Der Pressesprecher entschuldigt sich
Selbst Claudio D'Amico, Mediensprecher von Fiat Chrysler Automobiles, kann nichts über Marchionnes Zustand sagen. Auch er harrt vor dem Haupteingang aus, ist ständig in Telefonate verwickelt. «No, mi dispiace», sagt er immer wieder – bitte entschuldigen Sie. Ob denn Verwandte von Marchionne da seien? Seine Frau und Kinder, die in der Westschweiz wohnen? Oder ob John Elkann, der Präsident von Fiat, noch in Zürich sei? «Ich habe niemanden gesehen.»

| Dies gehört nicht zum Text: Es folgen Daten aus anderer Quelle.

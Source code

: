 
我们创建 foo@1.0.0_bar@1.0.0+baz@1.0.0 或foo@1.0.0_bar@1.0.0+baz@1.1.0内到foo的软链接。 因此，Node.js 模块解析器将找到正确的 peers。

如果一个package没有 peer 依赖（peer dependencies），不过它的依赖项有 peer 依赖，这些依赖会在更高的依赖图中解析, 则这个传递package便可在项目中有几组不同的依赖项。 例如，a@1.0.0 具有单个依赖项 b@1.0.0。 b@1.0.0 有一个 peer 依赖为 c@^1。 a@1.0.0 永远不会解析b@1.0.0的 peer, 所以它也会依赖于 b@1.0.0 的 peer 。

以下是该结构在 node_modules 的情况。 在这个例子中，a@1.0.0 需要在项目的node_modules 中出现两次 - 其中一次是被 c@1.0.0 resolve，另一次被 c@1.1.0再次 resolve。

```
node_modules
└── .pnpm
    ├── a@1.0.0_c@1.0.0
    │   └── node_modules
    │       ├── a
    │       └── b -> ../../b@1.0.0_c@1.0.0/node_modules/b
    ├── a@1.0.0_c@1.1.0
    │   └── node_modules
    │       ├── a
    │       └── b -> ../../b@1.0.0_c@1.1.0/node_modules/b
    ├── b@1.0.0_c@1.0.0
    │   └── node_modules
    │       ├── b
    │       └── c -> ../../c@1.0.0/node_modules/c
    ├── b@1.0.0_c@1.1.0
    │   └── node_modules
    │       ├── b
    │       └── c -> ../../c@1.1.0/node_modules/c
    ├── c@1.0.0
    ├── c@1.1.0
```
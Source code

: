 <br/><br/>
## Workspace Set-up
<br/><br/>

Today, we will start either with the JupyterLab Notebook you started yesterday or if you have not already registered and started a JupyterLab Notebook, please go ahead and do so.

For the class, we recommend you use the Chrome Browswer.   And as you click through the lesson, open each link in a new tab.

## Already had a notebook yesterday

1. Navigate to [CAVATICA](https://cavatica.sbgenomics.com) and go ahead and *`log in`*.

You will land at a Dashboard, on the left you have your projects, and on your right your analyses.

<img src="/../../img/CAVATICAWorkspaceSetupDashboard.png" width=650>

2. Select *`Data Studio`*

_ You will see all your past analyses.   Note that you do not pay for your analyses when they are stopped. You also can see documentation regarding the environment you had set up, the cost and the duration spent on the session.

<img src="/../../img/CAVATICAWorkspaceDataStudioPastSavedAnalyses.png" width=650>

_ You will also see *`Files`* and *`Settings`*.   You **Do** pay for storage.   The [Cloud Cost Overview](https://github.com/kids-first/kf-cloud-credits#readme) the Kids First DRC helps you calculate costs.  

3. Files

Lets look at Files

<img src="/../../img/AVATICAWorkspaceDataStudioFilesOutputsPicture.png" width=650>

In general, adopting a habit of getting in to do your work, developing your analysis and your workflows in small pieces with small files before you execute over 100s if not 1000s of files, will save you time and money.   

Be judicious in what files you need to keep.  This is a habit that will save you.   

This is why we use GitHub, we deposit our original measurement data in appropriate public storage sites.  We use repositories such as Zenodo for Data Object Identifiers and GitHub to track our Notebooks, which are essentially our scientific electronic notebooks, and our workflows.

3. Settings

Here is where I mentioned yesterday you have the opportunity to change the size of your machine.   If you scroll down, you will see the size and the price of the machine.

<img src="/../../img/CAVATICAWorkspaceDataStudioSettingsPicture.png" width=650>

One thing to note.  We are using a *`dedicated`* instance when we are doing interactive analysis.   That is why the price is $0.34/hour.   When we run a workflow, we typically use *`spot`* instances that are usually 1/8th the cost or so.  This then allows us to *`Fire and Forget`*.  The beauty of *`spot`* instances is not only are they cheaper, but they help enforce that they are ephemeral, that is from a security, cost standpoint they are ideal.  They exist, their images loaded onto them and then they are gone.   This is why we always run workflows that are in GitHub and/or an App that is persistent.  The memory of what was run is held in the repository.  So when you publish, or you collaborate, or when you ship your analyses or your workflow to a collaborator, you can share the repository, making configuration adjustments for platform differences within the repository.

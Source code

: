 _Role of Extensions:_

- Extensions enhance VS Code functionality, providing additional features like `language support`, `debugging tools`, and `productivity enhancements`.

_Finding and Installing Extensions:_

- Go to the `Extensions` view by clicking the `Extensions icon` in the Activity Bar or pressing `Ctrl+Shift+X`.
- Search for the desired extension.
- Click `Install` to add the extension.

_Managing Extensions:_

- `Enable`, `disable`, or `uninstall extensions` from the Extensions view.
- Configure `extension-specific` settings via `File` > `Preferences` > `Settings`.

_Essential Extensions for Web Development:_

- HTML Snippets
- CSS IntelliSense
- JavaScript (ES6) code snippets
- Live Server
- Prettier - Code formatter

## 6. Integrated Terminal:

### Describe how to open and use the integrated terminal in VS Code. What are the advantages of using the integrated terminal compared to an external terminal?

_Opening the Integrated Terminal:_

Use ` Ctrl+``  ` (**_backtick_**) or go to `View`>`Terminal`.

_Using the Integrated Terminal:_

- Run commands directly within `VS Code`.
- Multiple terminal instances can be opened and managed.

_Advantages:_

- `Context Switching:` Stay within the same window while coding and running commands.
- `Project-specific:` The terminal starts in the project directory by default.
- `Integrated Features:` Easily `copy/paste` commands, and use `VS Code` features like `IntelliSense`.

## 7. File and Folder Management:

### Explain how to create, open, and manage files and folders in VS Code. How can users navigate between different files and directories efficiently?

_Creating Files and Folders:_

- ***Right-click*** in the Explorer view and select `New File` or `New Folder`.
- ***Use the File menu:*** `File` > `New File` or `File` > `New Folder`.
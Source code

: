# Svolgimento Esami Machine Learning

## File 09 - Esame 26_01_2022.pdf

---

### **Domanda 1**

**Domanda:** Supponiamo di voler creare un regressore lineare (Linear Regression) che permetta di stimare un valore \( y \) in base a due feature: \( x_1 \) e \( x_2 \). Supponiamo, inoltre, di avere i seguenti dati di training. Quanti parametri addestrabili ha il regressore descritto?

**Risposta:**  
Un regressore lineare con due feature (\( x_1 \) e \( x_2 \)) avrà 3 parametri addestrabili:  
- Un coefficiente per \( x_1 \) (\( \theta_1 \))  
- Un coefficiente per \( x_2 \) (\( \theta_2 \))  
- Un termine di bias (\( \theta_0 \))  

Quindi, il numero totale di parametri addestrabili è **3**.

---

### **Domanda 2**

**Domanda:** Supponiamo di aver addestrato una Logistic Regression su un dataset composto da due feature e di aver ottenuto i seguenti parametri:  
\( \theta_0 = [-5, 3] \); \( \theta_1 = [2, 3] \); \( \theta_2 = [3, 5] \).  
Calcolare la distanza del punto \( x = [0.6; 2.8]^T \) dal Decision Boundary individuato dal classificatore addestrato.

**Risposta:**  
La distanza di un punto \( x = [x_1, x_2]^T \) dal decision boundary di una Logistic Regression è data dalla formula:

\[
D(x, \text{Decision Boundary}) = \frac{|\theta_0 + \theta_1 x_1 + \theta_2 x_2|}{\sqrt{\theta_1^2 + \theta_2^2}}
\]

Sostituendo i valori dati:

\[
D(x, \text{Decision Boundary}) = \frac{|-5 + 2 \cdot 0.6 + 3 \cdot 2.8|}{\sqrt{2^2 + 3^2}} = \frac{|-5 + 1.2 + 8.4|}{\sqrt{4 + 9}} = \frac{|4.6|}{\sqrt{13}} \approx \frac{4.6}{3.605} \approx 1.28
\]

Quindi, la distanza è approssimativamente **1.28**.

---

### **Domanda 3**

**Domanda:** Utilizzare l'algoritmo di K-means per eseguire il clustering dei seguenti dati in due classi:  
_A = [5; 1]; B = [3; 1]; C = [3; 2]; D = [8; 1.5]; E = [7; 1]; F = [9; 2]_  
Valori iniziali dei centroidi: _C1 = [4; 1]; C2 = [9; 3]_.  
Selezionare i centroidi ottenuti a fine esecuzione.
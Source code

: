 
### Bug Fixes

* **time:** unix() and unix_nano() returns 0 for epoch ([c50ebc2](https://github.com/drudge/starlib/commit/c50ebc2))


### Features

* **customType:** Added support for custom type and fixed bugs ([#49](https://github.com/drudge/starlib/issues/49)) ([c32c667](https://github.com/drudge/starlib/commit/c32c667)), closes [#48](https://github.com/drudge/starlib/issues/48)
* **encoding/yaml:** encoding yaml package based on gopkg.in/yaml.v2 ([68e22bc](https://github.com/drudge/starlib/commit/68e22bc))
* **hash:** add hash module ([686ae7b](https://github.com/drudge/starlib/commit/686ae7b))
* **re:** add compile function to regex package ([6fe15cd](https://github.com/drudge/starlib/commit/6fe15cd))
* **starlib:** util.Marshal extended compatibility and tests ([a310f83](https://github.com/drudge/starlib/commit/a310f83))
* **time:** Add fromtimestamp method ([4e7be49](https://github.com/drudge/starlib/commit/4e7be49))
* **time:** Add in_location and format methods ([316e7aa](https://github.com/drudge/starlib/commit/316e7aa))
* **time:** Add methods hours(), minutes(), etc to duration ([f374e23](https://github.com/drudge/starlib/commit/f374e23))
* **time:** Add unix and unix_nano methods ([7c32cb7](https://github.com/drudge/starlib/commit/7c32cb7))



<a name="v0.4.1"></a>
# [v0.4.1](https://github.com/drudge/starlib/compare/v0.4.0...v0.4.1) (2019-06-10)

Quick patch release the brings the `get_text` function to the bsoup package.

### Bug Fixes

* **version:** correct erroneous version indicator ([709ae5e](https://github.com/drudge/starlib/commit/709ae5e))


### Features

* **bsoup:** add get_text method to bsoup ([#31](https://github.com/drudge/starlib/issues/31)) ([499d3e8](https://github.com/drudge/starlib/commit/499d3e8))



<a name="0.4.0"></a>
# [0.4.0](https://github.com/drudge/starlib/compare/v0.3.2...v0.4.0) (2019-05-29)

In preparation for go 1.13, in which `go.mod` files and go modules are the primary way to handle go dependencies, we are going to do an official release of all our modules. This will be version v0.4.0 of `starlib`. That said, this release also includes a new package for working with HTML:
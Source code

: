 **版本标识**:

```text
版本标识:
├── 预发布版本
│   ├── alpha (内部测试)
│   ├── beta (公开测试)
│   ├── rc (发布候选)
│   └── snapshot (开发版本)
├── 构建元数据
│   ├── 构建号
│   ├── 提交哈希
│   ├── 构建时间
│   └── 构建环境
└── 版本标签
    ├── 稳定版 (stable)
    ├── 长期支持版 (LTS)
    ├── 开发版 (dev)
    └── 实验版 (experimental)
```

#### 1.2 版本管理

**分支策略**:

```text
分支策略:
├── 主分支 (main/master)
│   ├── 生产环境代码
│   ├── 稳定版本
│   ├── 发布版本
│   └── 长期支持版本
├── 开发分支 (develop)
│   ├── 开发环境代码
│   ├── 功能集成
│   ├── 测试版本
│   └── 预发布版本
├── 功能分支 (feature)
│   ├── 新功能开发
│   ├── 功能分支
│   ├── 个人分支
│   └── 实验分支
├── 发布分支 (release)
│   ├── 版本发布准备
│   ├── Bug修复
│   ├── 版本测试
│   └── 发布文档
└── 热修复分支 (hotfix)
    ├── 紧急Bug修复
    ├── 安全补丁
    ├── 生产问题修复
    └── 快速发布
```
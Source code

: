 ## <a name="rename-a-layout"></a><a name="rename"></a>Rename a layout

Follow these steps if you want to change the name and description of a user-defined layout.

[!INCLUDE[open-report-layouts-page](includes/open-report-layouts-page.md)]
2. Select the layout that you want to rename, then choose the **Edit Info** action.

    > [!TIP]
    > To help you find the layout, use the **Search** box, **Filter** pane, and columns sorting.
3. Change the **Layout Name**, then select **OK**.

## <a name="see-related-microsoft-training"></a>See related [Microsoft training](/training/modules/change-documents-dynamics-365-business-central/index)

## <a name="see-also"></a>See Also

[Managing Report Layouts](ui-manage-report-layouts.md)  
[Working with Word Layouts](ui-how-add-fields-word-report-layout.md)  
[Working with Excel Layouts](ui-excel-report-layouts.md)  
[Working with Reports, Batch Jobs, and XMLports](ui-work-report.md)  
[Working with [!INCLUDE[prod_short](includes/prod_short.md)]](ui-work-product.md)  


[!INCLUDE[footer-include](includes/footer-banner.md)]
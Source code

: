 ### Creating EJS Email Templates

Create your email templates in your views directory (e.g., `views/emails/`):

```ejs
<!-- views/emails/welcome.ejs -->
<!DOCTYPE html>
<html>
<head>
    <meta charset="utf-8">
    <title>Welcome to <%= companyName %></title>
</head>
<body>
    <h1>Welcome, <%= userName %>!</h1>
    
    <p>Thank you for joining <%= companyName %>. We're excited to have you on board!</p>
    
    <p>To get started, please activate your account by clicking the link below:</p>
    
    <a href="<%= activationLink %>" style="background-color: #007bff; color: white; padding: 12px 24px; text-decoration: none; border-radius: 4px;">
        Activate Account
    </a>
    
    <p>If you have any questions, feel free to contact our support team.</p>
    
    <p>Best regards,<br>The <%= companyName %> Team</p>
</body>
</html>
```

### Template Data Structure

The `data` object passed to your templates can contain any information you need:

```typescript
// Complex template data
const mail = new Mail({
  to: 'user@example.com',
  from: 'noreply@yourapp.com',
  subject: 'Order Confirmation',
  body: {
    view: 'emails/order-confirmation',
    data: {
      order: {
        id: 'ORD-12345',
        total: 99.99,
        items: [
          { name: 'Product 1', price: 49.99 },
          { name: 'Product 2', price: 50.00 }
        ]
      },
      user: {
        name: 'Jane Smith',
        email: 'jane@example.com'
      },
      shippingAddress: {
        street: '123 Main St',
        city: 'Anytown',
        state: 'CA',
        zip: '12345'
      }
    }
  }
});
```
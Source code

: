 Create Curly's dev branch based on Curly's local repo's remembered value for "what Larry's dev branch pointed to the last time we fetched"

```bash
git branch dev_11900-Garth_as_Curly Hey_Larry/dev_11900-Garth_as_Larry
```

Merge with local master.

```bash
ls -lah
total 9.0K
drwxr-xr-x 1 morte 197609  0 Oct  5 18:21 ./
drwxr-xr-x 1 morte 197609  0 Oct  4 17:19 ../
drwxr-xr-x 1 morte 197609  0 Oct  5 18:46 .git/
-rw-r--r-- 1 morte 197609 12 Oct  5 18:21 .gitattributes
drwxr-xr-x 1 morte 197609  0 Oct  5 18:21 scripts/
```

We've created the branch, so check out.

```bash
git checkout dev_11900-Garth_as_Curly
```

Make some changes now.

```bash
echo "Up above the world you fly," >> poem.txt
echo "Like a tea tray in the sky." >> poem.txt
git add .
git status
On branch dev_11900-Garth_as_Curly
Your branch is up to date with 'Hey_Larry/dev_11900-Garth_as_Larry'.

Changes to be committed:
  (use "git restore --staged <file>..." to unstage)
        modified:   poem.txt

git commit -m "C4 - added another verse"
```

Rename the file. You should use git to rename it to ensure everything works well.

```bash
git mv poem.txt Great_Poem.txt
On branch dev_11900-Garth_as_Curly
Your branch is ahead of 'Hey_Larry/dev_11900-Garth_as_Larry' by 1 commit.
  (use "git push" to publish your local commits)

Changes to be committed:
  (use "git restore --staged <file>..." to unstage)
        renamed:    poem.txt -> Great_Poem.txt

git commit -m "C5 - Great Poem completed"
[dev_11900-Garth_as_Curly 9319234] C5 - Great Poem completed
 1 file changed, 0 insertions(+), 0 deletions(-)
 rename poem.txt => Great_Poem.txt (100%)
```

Eine unangenehme Situation auch für D'Amico. Aber er bleibt gelassen wie auch die anderen. Wo es denn den besten Café in der Nähe gebe, will einer wissen. Seit wann man da sein, ein anderer. «Che ci volete fare?» - was will man machen? Gut möglich, dass es auch heute Montag keine News über den berühmten Patienten zu erfahren gibt. Das Universitätsspital hüllt sich beharrlich in Schweigen. Selbst auf die Frage, ob sie mehr Sicherheitspersonal aufbieten mussten, gibt es keine Auskunft.
Bereit für einen langen Tag
Und so richten sich die nationalen und internationalen Medienvertreter auf einen weiteren, langen Tag vor dem Spitaleingang ein. Plaudern über dies und das auf Italienisch, während Patienten auf Rollstühlen oder Menschen mit Blessuren und Besucher verwundert an ihnen vorbei durch den Eingang schreiten. Ausnahmezustand ist hier in gewisser Weise immer. Heute einfach noch mit medialer Begleitung.